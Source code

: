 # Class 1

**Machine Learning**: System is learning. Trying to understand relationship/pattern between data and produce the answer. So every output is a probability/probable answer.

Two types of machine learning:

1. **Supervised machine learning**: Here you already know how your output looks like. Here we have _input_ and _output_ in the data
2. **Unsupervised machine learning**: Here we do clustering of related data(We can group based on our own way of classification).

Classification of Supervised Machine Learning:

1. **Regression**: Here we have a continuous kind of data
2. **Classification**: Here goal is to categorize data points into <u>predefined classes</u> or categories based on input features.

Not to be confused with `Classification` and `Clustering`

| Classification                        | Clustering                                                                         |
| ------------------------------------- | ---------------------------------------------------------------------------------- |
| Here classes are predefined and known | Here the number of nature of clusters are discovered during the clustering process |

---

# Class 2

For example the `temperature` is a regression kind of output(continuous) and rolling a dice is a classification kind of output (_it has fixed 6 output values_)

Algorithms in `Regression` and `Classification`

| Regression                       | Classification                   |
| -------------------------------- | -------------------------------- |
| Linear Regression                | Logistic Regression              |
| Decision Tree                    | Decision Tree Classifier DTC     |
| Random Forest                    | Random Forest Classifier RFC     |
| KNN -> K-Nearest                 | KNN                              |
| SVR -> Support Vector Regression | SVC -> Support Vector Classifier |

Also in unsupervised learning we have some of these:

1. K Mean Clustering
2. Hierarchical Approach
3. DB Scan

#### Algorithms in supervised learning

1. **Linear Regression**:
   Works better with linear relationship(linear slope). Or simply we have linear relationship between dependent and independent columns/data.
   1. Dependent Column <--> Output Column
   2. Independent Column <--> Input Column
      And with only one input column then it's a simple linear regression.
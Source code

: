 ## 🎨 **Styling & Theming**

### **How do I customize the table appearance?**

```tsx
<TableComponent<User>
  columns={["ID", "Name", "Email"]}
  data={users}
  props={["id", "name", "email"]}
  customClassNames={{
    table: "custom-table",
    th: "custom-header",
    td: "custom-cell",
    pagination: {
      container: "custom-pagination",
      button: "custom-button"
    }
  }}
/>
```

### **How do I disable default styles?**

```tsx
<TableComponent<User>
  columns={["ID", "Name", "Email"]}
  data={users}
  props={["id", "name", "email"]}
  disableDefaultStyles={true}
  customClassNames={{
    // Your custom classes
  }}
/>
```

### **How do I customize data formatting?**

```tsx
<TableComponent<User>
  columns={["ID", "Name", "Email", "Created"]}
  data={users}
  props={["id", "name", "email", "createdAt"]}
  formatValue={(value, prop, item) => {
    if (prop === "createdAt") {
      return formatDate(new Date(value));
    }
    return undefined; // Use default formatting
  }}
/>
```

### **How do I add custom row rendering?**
——————————
→ **Work instructions**
Would you give the material above again, complete and exact?

→ **Result for this exercise**
Source code

: # Class 1

**Machine Learning**: System is learning. Trying to understand relationship/pattern between data and produce the answer. So every output is a probability/probable answer.

Two types of machine learning:

1. **Supervised machine learning**: Here you already know how your output looks like. Here we have _input_ and _output_ in the data
2. **Unsupervised machine learning**: Here we do clustering of related data(We can group based on our own way of classification).

Classification of Supervised Machine Learning:

1. **Regression**: Here we have a continuous kind of data
2. **Classification**: Here goal is to categorize data points into <u>predefined classes</u> or categories based on input features.

Not to be confused with `Classification` and `Clustering`

| Classification                        | Clustering                                                                         |
| ------------------------------------- | ---------------------------------------------------------------------------------- |
| Here classes are predefined and known | Here the number of nature of clusters are discovered during the clustering process |

---

# Class 2

For example the `temperature` is a regression kind of output(continuous) and rolling a dice is a classification kind of output (_it has fixed 6 output values_)

Algorithms in `Regression` and `Classification`

| Regression                       | Classification                   |
| -------------------------------- | -------------------------------- |
| Linear Regression                | Logistic Regression              |
| Decision Tree                    | Decision Tree Classifier DTC     |
| Random Forest                    | Random Forest Classifier RFC     |
| KNN -> K-Nearest                 | KNN                              |
| SVR -> Support Vector Regression | SVC -> Support Vector Classifier |

Also in unsupervised learning we have some of these:

1. K Mean Clustering
2. Hierarchical Approach
3. DB Scan

#### Algorithms in supervised learning

1. **Linear Regression**:
   Works better with linear relationship(linear slope). Or simply we have linear relationship between dependent and independent columns/data.
   1. Dependent Column <--> Output Column
   2. Independent Column <--> Input Column
      And with only one input column then it's a simple linear regression.
Source code

: ## 🎨 **Styling & Theming**

### **How do I customize the table appearance?**

```tsx
<TableComponent<User>
  columns={["ID", "Name", "Email"]}
  data={users}
  props={["id", "name", "email"]}
  customClassNames={{
    table: "custom-table",
    th: "custom-header",
    td: "custom-cell",
    pagination: {
      container: "custom-pagination",
      button: "custom-button"
    }
  }}
/>
```

### **How do I disable default styles?**

```tsx
<TableComponent<User>
  columns={["ID", "Name", "Email"]}
  data={users}
  props={["id", "name", "email"]}
  disableDefaultStyles={true}
  customClassNames={{
    // Your custom classes
  }}
/>
```

### **How do I customize data formatting?**

```tsx
<TableComponent<User>
  columns={["ID", "Name", "Email", "Created"]}
  data={users}
  props={["id", "name", "email", "createdAt"]}
  formatValue={(value, prop, item) => {
    if (prop === "createdAt") {
      return formatDate(new Date(value));
    }
    return undefined; // Use default formatting
  }}
/>
```

### **How do I add custom row rendering?**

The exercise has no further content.